_TASK_
From the first line of the entries down to the line with "### **Brainstorming &", write out every line exactly; that last line counts, but pictures do not.

[Rendered images with source text]

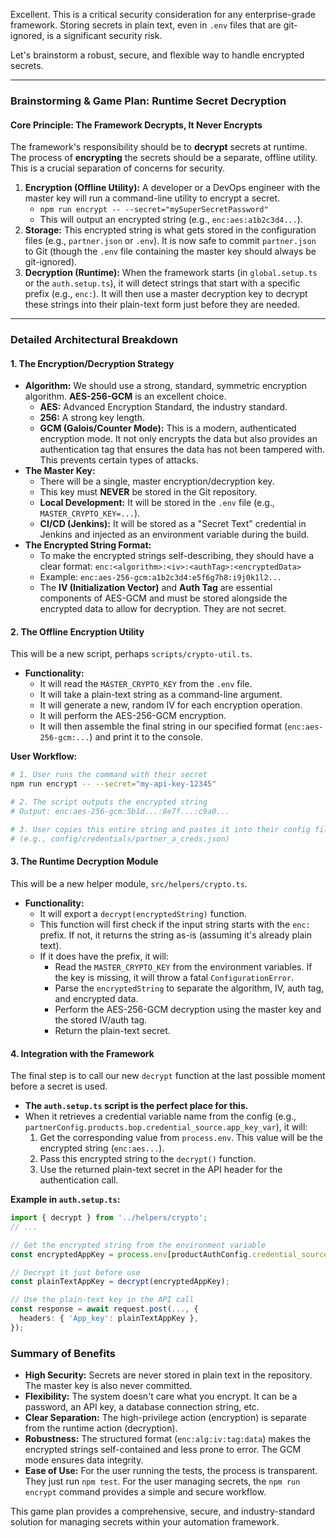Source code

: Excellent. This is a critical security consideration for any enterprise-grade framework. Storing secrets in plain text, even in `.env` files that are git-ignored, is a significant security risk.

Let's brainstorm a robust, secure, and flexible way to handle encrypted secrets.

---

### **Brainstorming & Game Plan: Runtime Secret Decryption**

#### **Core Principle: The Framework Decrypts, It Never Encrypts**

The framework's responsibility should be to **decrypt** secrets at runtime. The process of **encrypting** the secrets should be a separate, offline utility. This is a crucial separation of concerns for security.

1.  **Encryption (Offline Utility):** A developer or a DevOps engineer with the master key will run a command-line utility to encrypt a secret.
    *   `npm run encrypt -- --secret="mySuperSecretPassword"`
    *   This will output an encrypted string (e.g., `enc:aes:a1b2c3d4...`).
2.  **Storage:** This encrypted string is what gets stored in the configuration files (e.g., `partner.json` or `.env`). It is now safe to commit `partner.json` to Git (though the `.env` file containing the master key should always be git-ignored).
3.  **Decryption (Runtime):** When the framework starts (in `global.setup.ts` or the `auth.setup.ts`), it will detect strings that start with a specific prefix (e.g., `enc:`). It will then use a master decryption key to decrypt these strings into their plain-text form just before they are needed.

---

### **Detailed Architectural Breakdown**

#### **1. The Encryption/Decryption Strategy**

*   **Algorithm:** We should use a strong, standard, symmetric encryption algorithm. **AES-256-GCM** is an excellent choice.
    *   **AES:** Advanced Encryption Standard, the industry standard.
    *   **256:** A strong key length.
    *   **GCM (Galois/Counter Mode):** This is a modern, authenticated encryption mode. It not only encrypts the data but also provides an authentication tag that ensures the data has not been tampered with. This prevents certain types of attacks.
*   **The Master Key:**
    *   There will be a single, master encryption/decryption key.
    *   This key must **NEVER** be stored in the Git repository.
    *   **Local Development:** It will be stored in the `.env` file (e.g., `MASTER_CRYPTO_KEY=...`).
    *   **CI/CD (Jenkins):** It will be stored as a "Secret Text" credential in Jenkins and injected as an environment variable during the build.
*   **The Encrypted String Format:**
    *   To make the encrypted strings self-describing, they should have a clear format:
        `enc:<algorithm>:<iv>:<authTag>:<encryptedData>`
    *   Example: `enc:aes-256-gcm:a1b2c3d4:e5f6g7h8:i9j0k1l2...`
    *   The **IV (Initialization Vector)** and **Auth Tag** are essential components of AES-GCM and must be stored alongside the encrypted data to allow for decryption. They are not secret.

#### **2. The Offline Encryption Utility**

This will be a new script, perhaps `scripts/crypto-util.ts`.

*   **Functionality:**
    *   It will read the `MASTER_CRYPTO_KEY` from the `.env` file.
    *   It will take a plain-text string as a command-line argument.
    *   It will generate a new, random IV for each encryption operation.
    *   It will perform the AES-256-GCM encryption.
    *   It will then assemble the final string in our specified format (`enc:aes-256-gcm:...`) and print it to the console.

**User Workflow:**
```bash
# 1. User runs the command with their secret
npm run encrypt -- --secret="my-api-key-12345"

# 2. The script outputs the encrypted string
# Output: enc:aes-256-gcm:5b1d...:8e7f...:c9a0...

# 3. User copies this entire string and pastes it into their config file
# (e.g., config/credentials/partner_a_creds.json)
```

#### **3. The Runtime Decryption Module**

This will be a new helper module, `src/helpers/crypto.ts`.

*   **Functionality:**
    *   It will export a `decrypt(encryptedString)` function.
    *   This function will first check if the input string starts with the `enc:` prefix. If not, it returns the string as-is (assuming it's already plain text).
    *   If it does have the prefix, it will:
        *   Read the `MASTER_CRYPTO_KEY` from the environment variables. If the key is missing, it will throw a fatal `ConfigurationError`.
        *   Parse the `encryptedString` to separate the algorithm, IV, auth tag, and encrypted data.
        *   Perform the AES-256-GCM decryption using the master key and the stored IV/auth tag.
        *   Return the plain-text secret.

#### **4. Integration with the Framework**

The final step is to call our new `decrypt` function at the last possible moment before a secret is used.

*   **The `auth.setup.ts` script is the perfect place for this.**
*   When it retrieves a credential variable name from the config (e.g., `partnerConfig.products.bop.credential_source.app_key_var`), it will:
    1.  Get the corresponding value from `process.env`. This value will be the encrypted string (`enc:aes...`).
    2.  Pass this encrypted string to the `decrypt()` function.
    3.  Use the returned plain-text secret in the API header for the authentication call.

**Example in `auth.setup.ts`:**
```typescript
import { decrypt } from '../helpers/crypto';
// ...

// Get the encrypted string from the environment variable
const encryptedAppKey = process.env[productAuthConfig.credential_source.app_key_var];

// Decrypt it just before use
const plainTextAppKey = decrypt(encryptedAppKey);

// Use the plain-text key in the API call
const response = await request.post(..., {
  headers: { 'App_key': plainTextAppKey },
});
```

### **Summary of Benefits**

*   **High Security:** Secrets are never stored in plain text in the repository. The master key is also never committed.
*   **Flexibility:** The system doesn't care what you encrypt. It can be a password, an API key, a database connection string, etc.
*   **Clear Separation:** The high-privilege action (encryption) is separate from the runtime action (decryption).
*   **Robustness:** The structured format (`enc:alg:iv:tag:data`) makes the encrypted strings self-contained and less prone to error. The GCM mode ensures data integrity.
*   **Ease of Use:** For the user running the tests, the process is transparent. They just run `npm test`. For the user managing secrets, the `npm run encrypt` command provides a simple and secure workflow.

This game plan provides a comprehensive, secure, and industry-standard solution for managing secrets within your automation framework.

_COMPLETED EXERCISE_
Source code

: Excellent. This is a critical security consideration for any enterprise-grade framework. Storing secrets in plain text, even in `.env` files that are git-ignored, is a significant security risk.

Let's brainstorm a robust, secure, and flexible way to handle encrypted secrets.

---

### **Brainstorming & Game Plan: Runtime Secret Decryption**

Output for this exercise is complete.